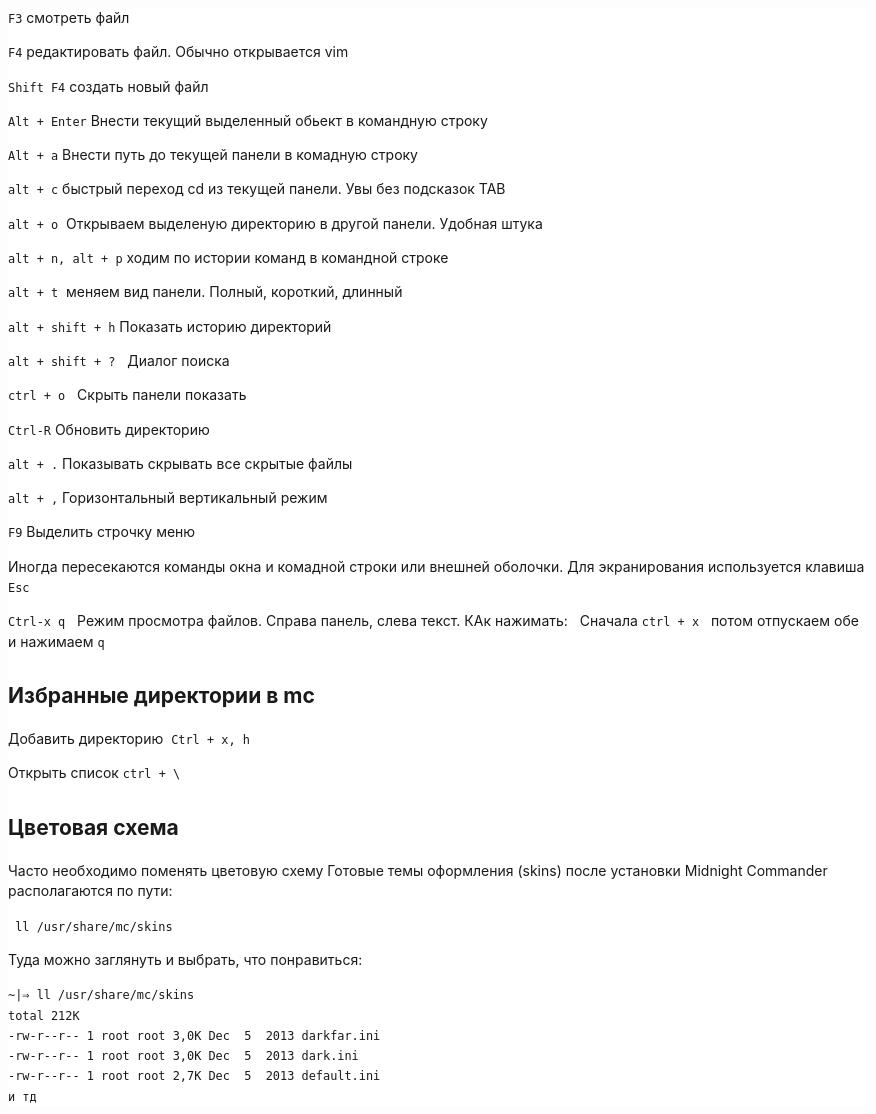 `F3` смотреть файл

`F4` редактировать файл. Обычно открывается vim

`Shift F4` создать новый файл

`Alt + Enter` Внести текущий выделенный обьект в командную строку

`Alt + a` Внести путь до текущей панели в комадную строку

`alt + c` быстрый переход cd из текущей панели. Увы без подсказок TAB

`alt + o`  Открываем выделеную директорию в другой панели. Удобная штука

`alt + n, alt + p` ходим по истории команд в командной строке

`alt + t`  меняем вид панели. Полный, короткий, длинный

`alt + shift + h` Показать историю директорий

`alt + shift + ?`   Диалог поиска

`ctrl + o`   Скрыть панели показать

`Ctrl-R` Обновить директорию

`alt + .` Показывать скрывать все скрытые файлы

`alt + ,` Горизонтальный вертикальный режим

`F9` Выделить строчку меню

Иногда пересекаются команды окна и комадной строки или внешней оболочки. Для экранирования используется клавиша `Esc`

`Ctrl-x q`   Режим просмотра файлов. Справа панель, слева текст.
КАк нажимать:   Сначала `ctrl + x`   потом отпускаем обе и нажимаем `q`

## Избранные директории в mc

Добавить директорию  `Ctrl + x, h`

Открыть список `ctrl + \`

## Цветовая схема

Часто необходимо поменять цветовую схему
Готовые темы оформления (skins) после установки Midnight Commander располагаются по пути:
```
 ll /usr/share/mc/skins
```

Туда можно заглянуть и выбрать, что понравиться:
```
~|⇒ ll /usr/share/mc/skins  
total 212K  
-rw-r--r-- 1 root root 3,0K Dec  5  2013 darkfar.ini  
-rw-r--r-- 1 root root 3,0K Dec  5  2013 dark.ini  
-rw-r--r-- 1 root root 2,7K Dec  5  2013 default.ini  
и тд
```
----------------
### EXERCISE DETAILS
Show all lines from the records above where the word "строку" occurs.

### RESPONSE AREA
`Alt + Enter` Внести текущий выделенный обьект в командную строку
`Alt + a` Внести путь до текущей панели в комадную строку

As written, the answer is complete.